How did you get started in bartending? "I was a performer. I did off-Broadway musicals before, so it was a natural progression. There is a theatrical side to bartending. I started in a wine bar, learning about wine, and then moved into cocktails around 2001. Everything that made me happy in performing also [worked] in bartending and mixology."

Tell us about the New York chapter of the organisation Lupec (Ladies United for the Preservation of Endangered Cocktails), which you started. "The organisation was started in Pittsburgh by women who wanted to find the classic cocktails of their grandfathers. The only places [serving such drinks tended to be] not very trendy, dirty old men bars. When I launched the New York chapter, it was to create a sort of drinking sorority, with women in the industry helping and supporting each other."

Is there a difference in the preferences and palates of men and women in terms of cocktails? "I think so. Not all guys like bitter drinks but oftentimes they will. You look at food and it's the same. Sometimes men like saltier food. Personally, my palate is more floral and subtle so I prefer more aromatic flavours. But there are stereotypes; not all girls like sweet drinks."

You prefer to call yourself a bartender instead of the more prestigious-sounding mixologist. Why? "As a bartender you need to have the opportunity to serve people and get that feedback and response. It's hands-on and you never stop learning. In order to fine-tune, you have to get out there. I don't mind the term 'mixologist'. I do create recipes and cocktails and I do a lot of menu consulting but the skill of serving people makes me a better bartender."

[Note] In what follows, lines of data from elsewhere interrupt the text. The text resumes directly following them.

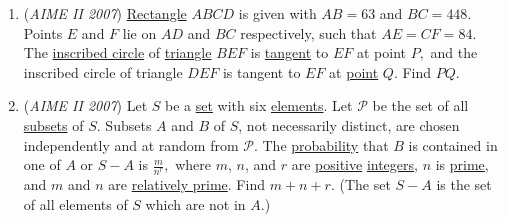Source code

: \begin{enumerate}
 

	\item (\textit{AIME II 2007}) \href{https://artofproblemsolving.com/wiki/index.php?title=Rectangle}{Rectangle} $ABCD$ is given with $AB=63$ and $BC=448.$ Points $E$ and $F$ lie on $AD$ and $BC$ respectively, such that $AE=CF=84.$ The \href{https://artofproblemsolving.com/wiki/index.php?title=Inscribed\_circle}{inscribed circle} of \href{https://artofproblemsolving.com/wiki/index.php?title=Triangle}{triangle} $BEF$ is \href{https://artofproblemsolving.com/wiki/index.php?title=Tangent}{tangent} to $EF$ at point $P,$ and the inscribed circle of triangle $DEF$ is tangent to $EF$ at \href{https://artofproblemsolving.com/wiki/index.php?title=Point}{point} $Q.$ Find $PQ.$


	\item (\textit{AIME II 2007}) Let $S$ be a \href{https://artofproblemsolving.com/wiki/index.php?title=Set}{set} with six \href{https://artofproblemsolving.com/wiki/index.php?title=Element}{elements}. Let $\mathcal{P}$ be the set of all \href{https://artofproblemsolving.com/wiki/index.php?title=Subset}{subsets} of $S.$ Subsets $A$ and $B$ of $S$, not necessarily distinct, are chosen independently and at random from $\mathcal{P}$. The \href{https://artofproblemsolving.com/wiki/index.php?title=Probability}{probability} that $B$ is contained in one of $A$ or $S-A$ is $\frac{m}{n^{r}},$ where $m$, $n$, and $r$ are \href{https://artofproblemsolving.com/wiki/index.php?title=Positive}{positive} \href{https://artofproblemsolving.com/wiki/index.php?title=Integer}{integers}, $n$ is \href{https://artofproblemsolving.com/wiki/index.php?title=Prime}{prime}, and $m$ and $n$ are \href{https://artofproblemsolving.com/wiki/index.php?title=Relatively\_prime}{relatively prime}. Find $m+n+r.$ (The set $S-A$ is the set of all elements of $S$ which are not in $A.$)


 


\end{enumerate}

What are people in the United States drinking these days? "Women and whiskey is now very popular. Every spirits brand with a whiskey portfolio is starting to market to women. We're also starting to see cocktails on tap, which is kind of bringing cocktails into the dive bar environment. There is also a major resurgence in small-batch micro distilleries. You have people making gin in Brooklyn, Manhattan, upstate New York and even Colorado."

Is there a difference between East and West cocktail cultures? "This is my first time in Asia but in New York we've had some training by ambassadors from Japanese whiskies in techniques and styles. It's completely different and I am fascinated by it. It's a beautiful art and process. I wish we had the time in the US to do that, but usually Americans want cocktails as fast as you can make them."

Do bartenders bring their own ingredients to events such as the MO Bar Masters of Mixology? "The MO Bar was able to get 90 per cent of what I want and in some cases exceeded my expectations, so I didn't have to bring much. The things that are hard to get are good sherries. Sherry is having a big resurgence in the US. It's an ingredient I use a lot, so I smuggled a bottle here. But I'm flexible. That's part of the challenge. I knew they could get amazing mangoes so I'm making some drinks with that. Whatever ingredients I have, I'll taste it, adjust it, balance it."